Goal of the exercise: With pictures left out, retype the lines from the start of the records through the one that contains "minifyjsTask".

++++

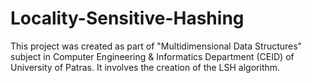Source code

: # Locality-Sensitive-Hashing
This project was created as part of "Multidimensional Data Structures" subject in Computer Engineering &amp; Informatics Department (CEID) of University of Patras. It involves the creation of the LSH algorithm.
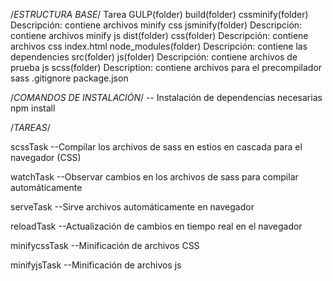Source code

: /*ESTRUCTURA BASE*/
Tarea GULP(folder)
    build(folder)
        cssminify(folder)
            Descripción: contiene archivos minify css
        jsminify(folder)
            Descripción: contiene archivos minify js
    dist(folder)
        css(folder)
            Descripción: contiene archivos css
        index.html
    node_modules(folder)
        Descripción: contiene las dependencies
    src(folder)
        js(folder)
            Descripción: contiene archivos de prueba js 
        scss(folder)
            Description: contiene archivos para el precompilador sass
    .gitignore
    package.json

/*COMANDOS DE INSTALACIÓN*/
-- Instalación de dependencias necesarias
npm install

/*TAREAS*/

scssTask
--Compilar los archivos de sass en estios en cascada para el navegador (CSS)

watchTask
--Observar cambios en los archivos de sass para compilar automáticamente

serveTask
--Sirve archivos automáticamente en navegador

reloadTask
--Actualización de cambios en tiempo real en el navegador

minifycssTask
--Minificación de archivos CSS

minifyjsTask
--Minificación de archivos js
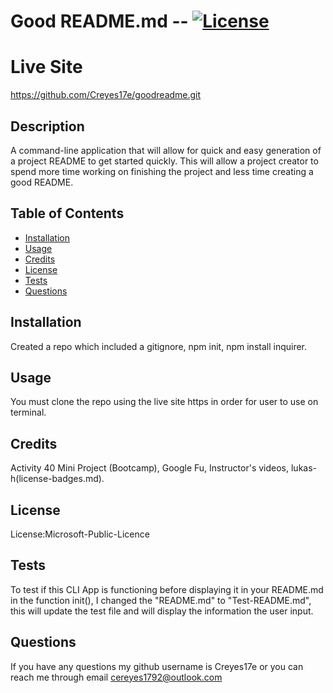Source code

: # Good README.md -- [![License](https://img.shields.io/badge/license-Microsoft.Public.Licence-blue.svg)](https://shields.io/)

# Live Site

https://github.com/Creyes17e/goodreadme.git

## Description

A command-line application that will allow for quick and easy generation of a project README to get started quickly. This will allow a project creator to spend more time working on finishing the project and less time creating a good README.

## Table of Contents

- [Installation](#Installation)
- [Usage](#Usage)
- [Credits](#Credits)
- [License](#License)
- [Tests](#Tests)
- [Questions](#Questions)

## Installation

Created a repo which included a gitignore, npm init, npm install inquirer.

## Usage

You must clone the repo using the live site https in order for user to use on terminal.

## Credits

Activity 40 Mini Project (Bootcamp), Google Fu, Instructor's videos, lukas-h(license-badges.md).

## License

License:Microsoft-Public-Licence

## Tests

To test if this CLI App is functioning before displaying it in your README.md in the function init(), I changed the "README.md" to "Test-README.md", this will update the test file and will display the information the user input.

## Questions

If you have any questions my github username is Creyes17e or you can reach me through email cereyes1792@outlook.com
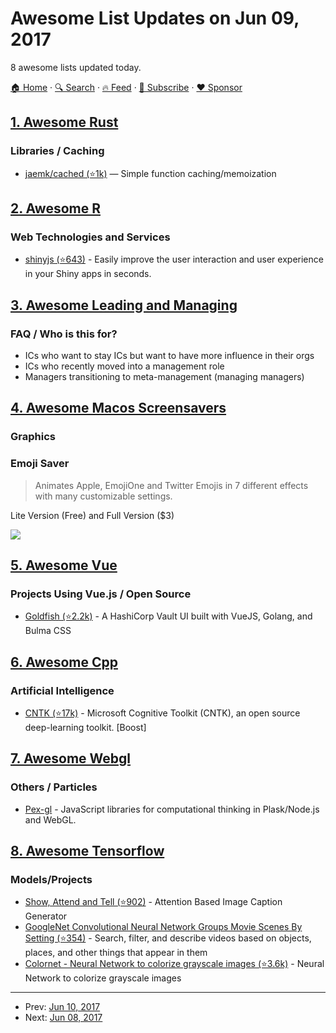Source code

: # Awesome List Updates on Jun 09, 2017

8 awesome lists updated today.

[🏠 Home](/README.md) · [🔍 Search](https://www.trackawesomelist.com/search/) · [🔥 Feed](https://www.trackawesomelist.com/rss.xml) · [📮 Subscribe](https://trackawesomelist.us17.list-manage.com/subscribe?u=d2f0117aa829c83a63ec63c2f&id=36a103854c) · [❤️  Sponsor](https://github.com/sponsors/theowenyoung)



## [1. Awesome Rust](/content/rust-unofficial/awesome-rust/README.md)

### Libraries / Caching

*   [jaemk/cached (⭐1k)](https://github.com/jaemk/cached) — Simple function caching/memoization

## [2. Awesome R](/content/qinwf/awesome-R/README.md)

### Web Technologies and Services

*   [shinyjs (⭐643)](https://github.com/daattali/shinyjs) -  Easily improve the user interaction and user experience in your Shiny apps in seconds.

## [3. Awesome Leading and Managing](/content/LappleApple/awesome-leading-and-managing/README.md)

### FAQ / Who is this for?

*   ICs who want to stay ICs but want to have more influence in their orgs
*   ICs who recently moved into a management role
*   Managers transitioning to meta-management (managing managers)

## [4. Awesome Macos Screensavers](/content/agarrharr/awesome-macos-screensavers/README.md)

### Graphics

### Emoji Saver

> Animates Apple, EmojiOne and Twitter Emojis in 7 different effects with many customizable settings.

Lite Version (Free) and Full Version ($3)

[![](https://github.com/agarrharr/awesome-macos-screensavers/raw/master/screenshots/emojiSaver.png)](https://www.emojisaver.eu/)

## [5. Awesome Vue](/content/vuejs/awesome-vue/README.md)

### Projects Using Vue.js / Open Source

*   [Goldfish (⭐2.2k)](https://github.com/Caiyeon/goldfish) - A HashiCorp Vault UI built with VueJS, Golang, and Bulma CSS

## [6. Awesome Cpp](/content/fffaraz/awesome-cpp/README.md)

### Artificial Intelligence

*   [CNTK (⭐17k)](https://github.com/Microsoft/CNTK) - Microsoft Cognitive Toolkit (CNTK), an open source deep-learning toolkit. \[Boost]

## [7. Awesome Webgl](/content/sjfricke/awesome-webgl/README.md)

### Others / Particles

*   [Pex-gl](http://vorg.github.io/pex/) - JavaScript libraries for computational thinking in Plask/Node.js and WebGL.

## [8. Awesome Tensorflow](/content/jtoy/awesome-tensorflow/README.md)

### Models/Projects

*   [Show, Attend and Tell (⭐902)](https://github.com/yunjey/show_attend_and_tell) - Attention Based Image Caption Generator
*   [GoogleNet Convolutional Neural Network Groups Movie Scenes By Setting (⭐354)](https://github.com/agermanidis/thingscoop) - Search, filter, and describe videos based on objects, places, and other things that appear in them
*   [Colornet - Neural Network to colorize grayscale images (⭐3.6k)](https://github.com/pavelgonchar/colornet) - Neural Network to colorize grayscale images

---

- Prev: [Jun 10, 2017](/content/2017/06/10/README.md)
- Next: [Jun 08, 2017](/content/2017/06/08/README.md)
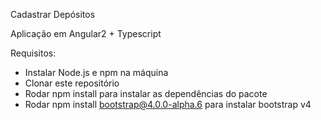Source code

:  Cadastrar Depósitos

  Aplicação em Angular2 + Typescript

  Requisitos:
  - Instalar Node.js e npm na máquina
  - Clonar este repositório
  - Rodar npm install para instalar as dependências do pacote
  - Rodar npm install bootstrap@4.0.0-alpha.6 para instalar bootstrap v4
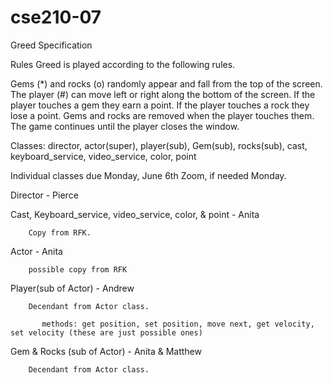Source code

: # cse210-07
Greed Specification

Rules
Greed is played according to the following rules.

Gems (*) and rocks (o) randomly appear and fall from the top of the screen.
The player (#) can move left or right along the bottom of the screen.
If the player touches a gem they earn a point.
If the player touches a rock they lose a point.
Gems and rocks are removed when the player touches them.
The game continues until the player closes the window.

Classes:  director, actor(super), player(sub), Gem(sub), rocks(sub), cast, keyboard_service, video_service, color, point

Individual classes due Monday, June 6th  Zoom, if needed Monday.

Director - Pierce

Cast, Keyboard_service, video_service, color, & point - Anita

        Copy from RFK.

Actor - Anita

        possible copy from RFK

Player(sub of Actor) - Andrew

        Decendant from Actor class.

           methods: get position, set position, move next, get velocity, set velocity (these are just possible ones) 

Gem & Rocks (sub of Actor) - Anita & Matthew

        Decendant from Actor class.

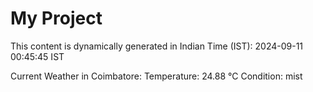 # My Project

This content is dynamically generated in Indian Time (IST): 2024-09-11 00:45:45 IST


Current Weather in Coimbatore:
Temperature: 24.88 °C
Condition: mist
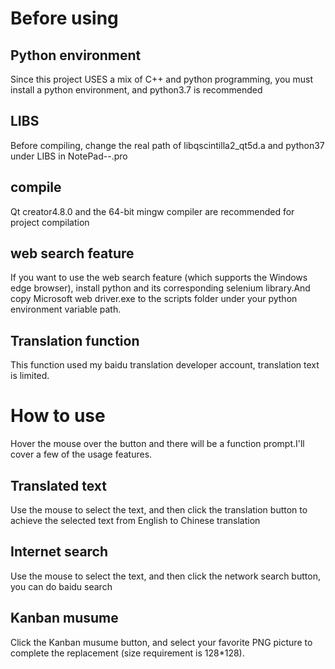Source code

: # Before using
## Python environment
Since this project USES a mix of C++ and python programming, you must install a python environment, and python3.7 is recommended
## LIBS
Before compiling, change the real path of libqscintilla2_qt5d.a and python37 under LIBS in NotePad--.pro
## compile
Qt creator4.8.0 and the 64-bit mingw compiler are recommended for project compilation
## web search feature
If you want to use the web search feature (which supports the Windows edge browser), install python and its corresponding selenium library.And copy Microsoft web driver.exe to the scripts folder under your python environment variable path.  
## Translation function
This function used my baidu translation developer account, translation text is limited.
# How to use
Hover the mouse over the button and there will be a function prompt.I'll cover a few of the usage features.
## Translated text
Use the mouse to select the text, and then click the translation button to achieve the selected text from English to Chinese translation
## Internet search
Use the mouse to select the text, and then click the network search button, you can do baidu search
## Kanban musume
Click the Kanban musume button, and select your favorite PNG picture to complete the replacement (size requirement is 128*128).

++++

Written solution:
Source code

: # Locality-Sensitive-Hashing
This project was created as part of "Multidimensional Data Structures" subject in Computer Engineering &amp; Informatics Department (CEID) of University of Patras. It involves the creation of the LSH algorithm.
Source code

: /*ESTRUCTURA BASE*/
Tarea GULP(folder)
    build(folder)
        cssminify(folder)
            Descripción: contiene archivos minify css
        jsminify(folder)
            Descripción: contiene archivos minify js
    dist(folder)
        css(folder)
            Descripción: contiene archivos css
        index.html
    node_modules(folder)
        Descripción: contiene las dependencies
    src(folder)
        js(folder)
            Descripción: contiene archivos de prueba js 
        scss(folder)
            Description: contiene archivos para el precompilador sass
    .gitignore
    package.json

/*COMANDOS DE INSTALACIÓN*/
-- Instalación de dependencias necesarias
npm install

/*TAREAS*/

scssTask
--Compilar los archivos de sass en estios en cascada para el navegador (CSS)

watchTask
--Observar cambios en los archivos de sass para compilar automáticamente

serveTask
--Sirve archivos automáticamente en navegador

reloadTask
--Actualización de cambios en tiempo real en el navegador

minifycssTask
--Minificación de archivos CSS

minifyjsTask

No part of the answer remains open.